Source texts of formatted documents

────────────────────

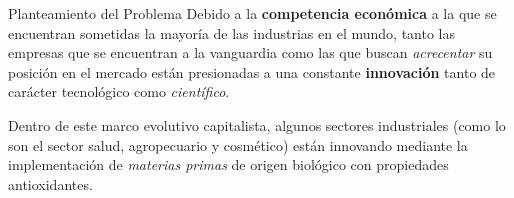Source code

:\begin{frame}[t]{Planteamiento del Problema}\vspace{10pt}
Debido a la \textbf{competencia econ\'omica} a la que se encuentran sometidas la mayor\'ia de las industrias en el mundo, tanto las empresas que se encuentran a la vanguardia como las que buscan \textit{acrecentar} su posici\'on en el mercado est\'an presionadas a una constante \textbf{innovaci\'on} tanto de car\'acter tecnol\'ogico como \textit{cient\'ifico}. 

\vspace{1cm}

Dentro de este marco evolutivo capitalista, algunos sectores industriales (como lo son el sector salud, agropecuario y cosm\'etico) est\'an innovando mediante la implementaci\'on de \textit{materias primas} de origen biol\'ogico con propiedades antioxidantes.
\end{frame}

────────────────────

◆ Activity ◆
The lines to show are those in the data above that include "vspace".

◆ Task solution ◆
:\begin{frame}[t]{Planteamiento del Problema}\vspace{10pt}
\vspace{1cm}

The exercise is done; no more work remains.